For a lot of companies, Legacy Reserves chief information officer Cory Elliott observes, the IT department is dismissed as the “laptop and cell phone department.” When he first arrived at the independent energy company in 2013 to begin his work as director of IT, he saw fractured relationships between IT and management as a major obstacle for Legacy’s potential. Now, as Legacy’s head of IT, human resources, and real estate, one of his most important goals is to break the mind-set of IT as a utility and change the way companies think of technology and the people who manage it.
The son of working-class Texans who worked hard despite no high school education, Elliott takes inspiration from his father’s ability to build relationships with his workers, instilling values of servant leadership he follows to this day. He paid his way through technical college, graduated top of his class, and started at the bottom of the oil & gas industry with a helpdesk job at a Midland-based company. From there, he worked his way up the IT ladder at various energy companies until a connection with Legacy’s vice president of IT and tax landed him there six years ago.
When he first arrived at Legacy, Elliott immediately noticed some major misconceptions of IT’s role in the company culture. “The challenge was in relationships, not technology,” Elliott says. Management didn’t have the necessary understanding of the importance of IT in the everyday operations of a big company like Legacy.
To that end, one of Elliott’s major goals as CIO has been to build relationships with the executive team, every manager, and as many employees as he could, and help them to understand the crucial role IT plays in their operations. For his first couple of years at Legacy, he supervised several data center builds, updated old tech, and rebuilt all the IT infrastructure.
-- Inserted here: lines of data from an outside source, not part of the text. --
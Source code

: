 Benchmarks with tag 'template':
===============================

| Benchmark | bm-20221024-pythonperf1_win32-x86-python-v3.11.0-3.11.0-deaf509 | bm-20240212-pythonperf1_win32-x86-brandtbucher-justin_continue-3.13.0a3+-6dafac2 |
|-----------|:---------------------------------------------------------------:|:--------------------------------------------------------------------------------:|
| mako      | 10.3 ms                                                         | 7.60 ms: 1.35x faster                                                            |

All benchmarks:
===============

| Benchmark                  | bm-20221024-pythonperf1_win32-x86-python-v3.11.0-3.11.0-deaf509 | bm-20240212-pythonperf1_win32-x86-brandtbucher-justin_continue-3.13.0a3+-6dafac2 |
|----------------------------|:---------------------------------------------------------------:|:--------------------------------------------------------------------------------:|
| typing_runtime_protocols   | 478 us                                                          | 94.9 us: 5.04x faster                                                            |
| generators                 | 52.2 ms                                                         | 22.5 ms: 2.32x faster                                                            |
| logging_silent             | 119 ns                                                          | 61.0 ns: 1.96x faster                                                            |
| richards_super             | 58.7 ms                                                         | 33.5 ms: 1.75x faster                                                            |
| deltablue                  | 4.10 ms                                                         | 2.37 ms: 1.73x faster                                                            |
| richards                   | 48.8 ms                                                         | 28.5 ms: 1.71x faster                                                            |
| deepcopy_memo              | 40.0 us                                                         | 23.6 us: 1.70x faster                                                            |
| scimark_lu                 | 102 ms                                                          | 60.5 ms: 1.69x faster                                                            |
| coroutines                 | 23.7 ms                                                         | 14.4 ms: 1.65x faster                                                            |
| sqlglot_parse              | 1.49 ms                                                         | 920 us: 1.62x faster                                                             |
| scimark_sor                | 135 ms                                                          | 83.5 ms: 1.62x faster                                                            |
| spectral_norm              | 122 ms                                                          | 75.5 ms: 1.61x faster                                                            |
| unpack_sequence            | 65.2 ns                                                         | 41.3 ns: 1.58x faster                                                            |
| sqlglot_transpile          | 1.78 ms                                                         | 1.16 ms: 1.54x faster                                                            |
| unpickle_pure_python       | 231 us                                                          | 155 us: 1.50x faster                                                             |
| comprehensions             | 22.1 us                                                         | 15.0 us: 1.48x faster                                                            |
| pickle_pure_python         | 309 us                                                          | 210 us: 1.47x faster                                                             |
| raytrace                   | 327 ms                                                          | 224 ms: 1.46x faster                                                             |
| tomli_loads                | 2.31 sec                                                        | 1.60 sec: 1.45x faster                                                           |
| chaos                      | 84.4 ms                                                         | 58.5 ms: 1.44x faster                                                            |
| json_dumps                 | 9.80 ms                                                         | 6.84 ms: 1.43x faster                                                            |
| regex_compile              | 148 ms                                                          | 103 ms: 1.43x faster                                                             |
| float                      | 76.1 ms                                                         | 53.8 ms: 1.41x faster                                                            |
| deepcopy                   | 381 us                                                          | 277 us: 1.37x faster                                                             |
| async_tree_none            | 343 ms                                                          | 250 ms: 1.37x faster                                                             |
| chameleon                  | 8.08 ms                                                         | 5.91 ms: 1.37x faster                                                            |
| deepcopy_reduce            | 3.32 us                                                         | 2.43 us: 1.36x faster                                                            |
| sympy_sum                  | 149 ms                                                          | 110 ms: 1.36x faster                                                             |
After the department gained some confidence in the “plumbing” of IT, as Elliott calls it, the information gaps between divisions became his next target. The staff holds regular “Let’s Talk about IT” meetings, which has become a catalyst for building those important connections. There, as with other conversations with employees and managers, Elliott and his team explain to operations engineers, management, and others the role IT plays in their everyday work. “We’re both in the business of fixing problems,” he frequently tells them.
All of these initiatives and more are central to Elliott’s premise that IT should be seen as more than a utility for management; they’re a vital part of the business. “I go through seasons of what I want IT to be considered,” Elliott admits, but one constant is that he wants IT to be taken seriously as a department within corporate and management structures. Elliott has made it his job to make the rest of Legacy see the value of their work by working alongside each and every department.
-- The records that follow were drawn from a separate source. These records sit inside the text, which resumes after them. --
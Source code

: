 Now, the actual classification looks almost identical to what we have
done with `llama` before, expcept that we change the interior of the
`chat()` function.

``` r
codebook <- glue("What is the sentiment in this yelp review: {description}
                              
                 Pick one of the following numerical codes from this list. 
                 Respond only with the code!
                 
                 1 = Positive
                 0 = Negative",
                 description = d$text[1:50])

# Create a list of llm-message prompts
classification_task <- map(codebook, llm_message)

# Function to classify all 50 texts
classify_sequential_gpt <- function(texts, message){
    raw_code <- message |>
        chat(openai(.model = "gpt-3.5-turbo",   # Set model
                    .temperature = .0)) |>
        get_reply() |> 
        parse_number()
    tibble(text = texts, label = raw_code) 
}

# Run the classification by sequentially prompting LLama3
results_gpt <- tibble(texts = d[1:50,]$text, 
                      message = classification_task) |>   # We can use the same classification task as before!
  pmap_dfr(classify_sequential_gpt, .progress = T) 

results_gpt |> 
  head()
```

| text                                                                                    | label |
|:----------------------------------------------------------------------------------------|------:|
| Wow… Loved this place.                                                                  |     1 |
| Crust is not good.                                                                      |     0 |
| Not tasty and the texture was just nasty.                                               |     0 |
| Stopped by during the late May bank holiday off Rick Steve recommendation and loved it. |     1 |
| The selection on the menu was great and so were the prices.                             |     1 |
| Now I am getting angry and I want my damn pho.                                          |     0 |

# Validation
“The beauty of IT is that you can wait a year and it’ll reinvent itself.”
Perhaps it’s this holistic approach to departmental relations—the idea that every part of the business is connected—that aids Elliot in his recently-adopted additional duties of managing Legacy’s HR and real estate departments. “When you think about IT at its core, it’s really just dealing with people and places and things,” explains Elliott, noting that this expanded role is a “natural change” for him. Now, he gets to deal with the other side of the people equation, which he considers a thrilling expansion of his existing work in IT.
One major initiative for Elliott’s HR work has been implementing a new HR system, which is currently in its second phase. “The existing system was just a payroll system, not a true human capital management system,” he explains. All the other systems that take place around payroll—recruiting, employee status changes, performance management, compensation management—existed outside of the system. “We were living through Microsoft Excel chaos trying to manage it all.”
Legacy has already implemented their replacement payroll system, which now includes more robust features. With phase two, which will be implemented during the next nine months, Elliott plans to bring in a website presence to aid in recruiting and solidifying a workflow for new hires. Furthermore, they will be implementing performance and compensation management. “We’re taking out a lot of the manual processes, excel worksheets, and making it more systematic,” he explains. This will give management and executives a better set of tools to manage the business.
Between IT, HR, and real estate, Elliott’s job at Legacy involves putting on a lot of different hats. “If you’d ask me a year ago if I’d be in charge of HR and real estate, I’d say ‘hell no,’” he jokes. That said, the integration of these extra duties into his existing IT work strengthens his thesis that IT has a deeply unfounded reputation as a disposable utility. “The beauty of IT is that you can wait a year, and it’ll reinvent itself,” he says.
Whatever direction the field moves next, he plans to move right along with it, bringing the rest of Legacy along with him.